How can this be exploited? Well, commonly a low-tech self-made login process would select a record where the username and password both exist. Now we’ve seen part of the SQL statement this website uses we can see if we can “log in” without a password, just for fun…

Jackpot. We’re technically logged in but apparently only as BasicUser which just so happens to be the first user out of the database in the very simplistic query we tried. At this point any developers should be thinking this is pretty bad and that they’d never leave any unchecked user input. Read on…

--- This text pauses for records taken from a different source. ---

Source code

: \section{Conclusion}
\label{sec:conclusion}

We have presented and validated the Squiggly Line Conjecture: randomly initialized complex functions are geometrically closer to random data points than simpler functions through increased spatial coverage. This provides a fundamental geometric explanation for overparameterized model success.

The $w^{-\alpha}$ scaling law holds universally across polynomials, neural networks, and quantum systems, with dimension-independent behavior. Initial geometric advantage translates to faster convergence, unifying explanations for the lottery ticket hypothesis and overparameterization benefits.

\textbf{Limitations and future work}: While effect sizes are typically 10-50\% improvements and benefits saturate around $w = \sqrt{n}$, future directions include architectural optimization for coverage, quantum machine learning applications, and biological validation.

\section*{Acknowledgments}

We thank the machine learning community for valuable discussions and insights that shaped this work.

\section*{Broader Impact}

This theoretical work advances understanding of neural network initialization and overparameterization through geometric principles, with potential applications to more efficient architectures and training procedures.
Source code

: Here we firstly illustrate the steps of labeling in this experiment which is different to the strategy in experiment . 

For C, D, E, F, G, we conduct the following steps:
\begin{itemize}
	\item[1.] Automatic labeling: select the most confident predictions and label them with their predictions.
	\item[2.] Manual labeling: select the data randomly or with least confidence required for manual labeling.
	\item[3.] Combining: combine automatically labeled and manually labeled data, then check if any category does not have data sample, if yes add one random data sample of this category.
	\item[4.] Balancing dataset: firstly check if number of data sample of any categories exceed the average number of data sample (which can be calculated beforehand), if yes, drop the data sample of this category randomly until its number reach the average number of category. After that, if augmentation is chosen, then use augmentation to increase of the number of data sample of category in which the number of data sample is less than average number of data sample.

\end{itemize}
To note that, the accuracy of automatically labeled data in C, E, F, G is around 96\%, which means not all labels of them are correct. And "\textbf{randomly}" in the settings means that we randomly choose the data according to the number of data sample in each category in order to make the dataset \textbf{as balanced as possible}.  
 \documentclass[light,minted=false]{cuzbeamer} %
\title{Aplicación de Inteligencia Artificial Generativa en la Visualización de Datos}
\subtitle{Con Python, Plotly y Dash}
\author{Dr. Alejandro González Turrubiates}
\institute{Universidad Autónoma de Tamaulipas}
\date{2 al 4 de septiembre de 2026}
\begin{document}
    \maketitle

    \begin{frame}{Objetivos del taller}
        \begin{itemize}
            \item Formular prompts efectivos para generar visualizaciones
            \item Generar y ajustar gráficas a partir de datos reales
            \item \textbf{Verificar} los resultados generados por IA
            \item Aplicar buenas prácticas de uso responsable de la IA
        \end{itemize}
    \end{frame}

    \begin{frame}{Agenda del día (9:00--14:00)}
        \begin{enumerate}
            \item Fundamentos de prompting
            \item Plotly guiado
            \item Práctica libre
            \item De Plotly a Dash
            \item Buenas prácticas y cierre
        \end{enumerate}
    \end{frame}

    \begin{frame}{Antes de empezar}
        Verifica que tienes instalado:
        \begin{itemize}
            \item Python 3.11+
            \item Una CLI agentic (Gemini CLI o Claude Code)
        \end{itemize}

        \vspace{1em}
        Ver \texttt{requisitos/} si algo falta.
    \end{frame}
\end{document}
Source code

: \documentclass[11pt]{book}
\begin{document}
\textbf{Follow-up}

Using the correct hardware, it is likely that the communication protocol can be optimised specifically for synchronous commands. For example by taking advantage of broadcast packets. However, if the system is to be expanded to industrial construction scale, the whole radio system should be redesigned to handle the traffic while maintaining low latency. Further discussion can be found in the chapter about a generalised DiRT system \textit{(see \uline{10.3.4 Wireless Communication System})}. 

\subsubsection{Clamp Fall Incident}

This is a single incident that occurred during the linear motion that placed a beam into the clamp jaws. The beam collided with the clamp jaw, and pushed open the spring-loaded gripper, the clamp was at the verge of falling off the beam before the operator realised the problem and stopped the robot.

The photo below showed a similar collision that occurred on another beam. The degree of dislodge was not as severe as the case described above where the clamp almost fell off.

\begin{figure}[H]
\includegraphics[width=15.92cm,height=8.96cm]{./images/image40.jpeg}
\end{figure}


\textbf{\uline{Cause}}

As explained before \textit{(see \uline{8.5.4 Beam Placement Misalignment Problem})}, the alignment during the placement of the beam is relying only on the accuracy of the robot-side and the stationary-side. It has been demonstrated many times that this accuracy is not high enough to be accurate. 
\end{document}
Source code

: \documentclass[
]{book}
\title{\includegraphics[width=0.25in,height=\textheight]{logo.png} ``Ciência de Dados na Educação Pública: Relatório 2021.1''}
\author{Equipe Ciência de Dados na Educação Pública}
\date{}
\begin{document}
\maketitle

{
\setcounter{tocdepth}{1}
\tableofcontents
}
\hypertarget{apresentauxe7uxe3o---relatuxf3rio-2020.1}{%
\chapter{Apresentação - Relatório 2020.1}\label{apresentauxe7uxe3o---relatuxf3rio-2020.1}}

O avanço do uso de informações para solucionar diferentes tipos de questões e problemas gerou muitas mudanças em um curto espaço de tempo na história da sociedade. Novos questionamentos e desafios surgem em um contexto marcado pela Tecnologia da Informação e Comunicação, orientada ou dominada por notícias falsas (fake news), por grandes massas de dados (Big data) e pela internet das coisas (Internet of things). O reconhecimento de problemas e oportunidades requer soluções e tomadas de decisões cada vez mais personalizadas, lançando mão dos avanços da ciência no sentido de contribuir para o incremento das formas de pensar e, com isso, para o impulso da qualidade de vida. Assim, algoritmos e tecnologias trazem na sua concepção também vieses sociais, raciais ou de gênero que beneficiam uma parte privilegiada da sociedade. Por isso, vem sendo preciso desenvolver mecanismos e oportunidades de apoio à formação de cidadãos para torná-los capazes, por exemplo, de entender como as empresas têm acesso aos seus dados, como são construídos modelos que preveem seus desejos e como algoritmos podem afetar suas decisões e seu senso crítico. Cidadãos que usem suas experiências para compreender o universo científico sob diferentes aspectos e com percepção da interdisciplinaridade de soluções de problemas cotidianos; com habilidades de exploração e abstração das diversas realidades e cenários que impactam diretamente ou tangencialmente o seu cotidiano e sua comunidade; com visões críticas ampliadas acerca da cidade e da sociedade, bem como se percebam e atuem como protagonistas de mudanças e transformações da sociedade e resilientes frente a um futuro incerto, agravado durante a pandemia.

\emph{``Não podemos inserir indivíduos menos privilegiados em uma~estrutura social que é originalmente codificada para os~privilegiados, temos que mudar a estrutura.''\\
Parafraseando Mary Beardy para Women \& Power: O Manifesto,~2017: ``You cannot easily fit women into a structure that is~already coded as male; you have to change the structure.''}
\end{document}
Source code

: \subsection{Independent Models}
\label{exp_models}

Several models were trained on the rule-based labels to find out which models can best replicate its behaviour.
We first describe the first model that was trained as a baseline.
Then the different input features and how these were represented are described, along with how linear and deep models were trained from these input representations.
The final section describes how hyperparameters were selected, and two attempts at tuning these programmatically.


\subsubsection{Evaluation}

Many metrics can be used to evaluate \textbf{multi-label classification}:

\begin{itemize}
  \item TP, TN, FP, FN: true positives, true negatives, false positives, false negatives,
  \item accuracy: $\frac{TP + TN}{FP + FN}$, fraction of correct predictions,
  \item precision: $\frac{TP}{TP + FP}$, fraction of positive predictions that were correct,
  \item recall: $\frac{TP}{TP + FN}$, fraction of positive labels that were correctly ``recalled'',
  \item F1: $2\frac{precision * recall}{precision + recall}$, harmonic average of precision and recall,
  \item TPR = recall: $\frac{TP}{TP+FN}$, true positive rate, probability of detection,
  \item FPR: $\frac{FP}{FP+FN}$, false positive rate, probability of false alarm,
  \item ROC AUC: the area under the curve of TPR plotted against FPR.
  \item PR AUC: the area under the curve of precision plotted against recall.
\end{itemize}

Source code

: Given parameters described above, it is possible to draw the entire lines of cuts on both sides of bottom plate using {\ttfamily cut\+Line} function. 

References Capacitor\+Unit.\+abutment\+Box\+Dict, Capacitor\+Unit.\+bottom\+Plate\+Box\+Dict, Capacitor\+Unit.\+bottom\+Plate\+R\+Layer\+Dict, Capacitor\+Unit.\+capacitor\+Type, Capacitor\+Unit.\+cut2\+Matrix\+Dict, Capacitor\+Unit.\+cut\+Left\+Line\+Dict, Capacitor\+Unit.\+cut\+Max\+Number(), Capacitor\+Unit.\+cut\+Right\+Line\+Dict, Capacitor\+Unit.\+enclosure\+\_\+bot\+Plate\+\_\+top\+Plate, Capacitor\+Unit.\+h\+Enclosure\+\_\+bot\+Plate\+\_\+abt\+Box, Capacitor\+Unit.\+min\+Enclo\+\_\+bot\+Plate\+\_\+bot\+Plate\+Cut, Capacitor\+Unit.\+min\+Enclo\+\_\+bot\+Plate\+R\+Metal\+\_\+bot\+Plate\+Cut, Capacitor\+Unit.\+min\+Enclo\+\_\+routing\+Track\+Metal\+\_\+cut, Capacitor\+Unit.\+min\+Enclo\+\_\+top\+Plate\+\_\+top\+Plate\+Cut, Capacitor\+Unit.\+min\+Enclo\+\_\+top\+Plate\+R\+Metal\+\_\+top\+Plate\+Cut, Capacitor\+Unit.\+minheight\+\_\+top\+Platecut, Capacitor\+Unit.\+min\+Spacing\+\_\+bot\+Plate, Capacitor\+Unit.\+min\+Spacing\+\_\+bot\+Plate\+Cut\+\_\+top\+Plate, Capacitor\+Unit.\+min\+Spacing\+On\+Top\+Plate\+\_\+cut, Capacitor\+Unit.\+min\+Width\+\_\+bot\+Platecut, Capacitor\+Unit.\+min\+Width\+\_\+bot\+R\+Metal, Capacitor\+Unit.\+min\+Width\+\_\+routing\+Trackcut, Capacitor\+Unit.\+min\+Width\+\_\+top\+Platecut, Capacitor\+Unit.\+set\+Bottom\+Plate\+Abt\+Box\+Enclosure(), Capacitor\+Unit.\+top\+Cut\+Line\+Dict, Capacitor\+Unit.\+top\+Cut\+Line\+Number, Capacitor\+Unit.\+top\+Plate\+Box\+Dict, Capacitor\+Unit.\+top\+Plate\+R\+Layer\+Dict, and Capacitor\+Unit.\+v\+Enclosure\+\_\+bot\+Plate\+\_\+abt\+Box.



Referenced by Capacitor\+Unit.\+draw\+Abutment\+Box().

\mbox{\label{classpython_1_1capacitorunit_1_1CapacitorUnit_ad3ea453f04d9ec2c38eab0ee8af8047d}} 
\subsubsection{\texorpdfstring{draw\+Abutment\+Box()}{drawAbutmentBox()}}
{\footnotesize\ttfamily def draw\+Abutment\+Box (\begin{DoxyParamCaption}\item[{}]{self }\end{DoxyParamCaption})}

I’ve logged in but I don’t know anything about this server or its secrets. I’ve decided I want to know:

  • What user tables there are
  • What columns each table has
  • List all usernames and passwords

So, step one, I’d like to know how many tables there are so I enter this into the username part of the login prompt:

' UNION SELECT 1, count(*), '3' FROM sys.objects WHERE type='u';--

 

There are only two tables in this database so it shouldn’t take long to list them all, except that I can’t simply list all the tables as I’ve only got one output to work with which seems to be trying to welcome the visitor by name. I guess I’ll have to do it one-by-one:

' UNION SELECT 1, name+'+'+convert(varchar,[object_id]), '3' FROM sys.objects WHERE type='u';--

 

Hey look there’s a messages table, I guess these users can chat to each other. I’ve outputted the object ID because that’s what I’ll use to get the columns later. But first I want to know what the other table is so I’ll exclude Messages and do the query again:

' UNION SELECT 1, name+'+'+convert(varchar,[object_id]), '3' FROM sys.objects WHERE type='u' AND name NOT IN ('Messages');--

 

Now I can get the field names for each table by doing a similar query but this time looking at sys.columns:

' UNION SELECT 1,name,3 FROM sys.columns WHERE object_id = 277576027;--

Now I’ve got a column I can use “AND name NOT IN(….)” again to get them all and repeat the process for both tables. Here’s the result:

Users (ID: 245575913) Messages (ID: 277576027)
ID Id
Password Message
Username Recipient
Sender

 

I wonder if logging in as “admin” will work, assuming the account exists. Due to how there’s completely no security on this page I could simply put ‘ OR Username = ‘admin’;– into the username field so if there is an account with that name it’ll log me in without needing the password but that’s easy, what if I want to actually know the password? Very easy, I just do the same sort of query as above:

' UNION SELECT 1,Password,3 FROM Users WHERE Username = 'admin';--

 

The password is ‘admin’ !! Not only is the page SQL injection vulnerable the username/password policy is ridiculous too and every good developer knows to NEVER have something like this in their code… don’t you 😉

Also, once logged in as admin it seems something else cropped up and it looks like a message from BasicUser. It’s important to note here that the messages sent to the administrator appear because the username and password are both ‘admin’ and would not have shown up otherwise. This is because the example looks for messages sent to a Username so by using the above query to get the password the application would think the password was the username and find no messages logged against it.

Now I know there is somewhere that does an iterative list to output a record set and I know what columns it will use I can get a little more creative and simply list all usernames and passwords from this database:

' UNION SELECT 1,''' UNION SELECT Id,Username,Password,Password FROM Users;--',3;--

In conclusion, I hope this shows you that the little SQL bug you have in a project which crashes whenever anyone called O’Leary turns up is absolutely worth fixing right now.

NOTE: I have omitted some details explaining exactly what each SQL query does as this post is intended to explain to a developer why SQL injection vulnerabilities are a critical security flaw, not just something that results in a few errors every now-and-then.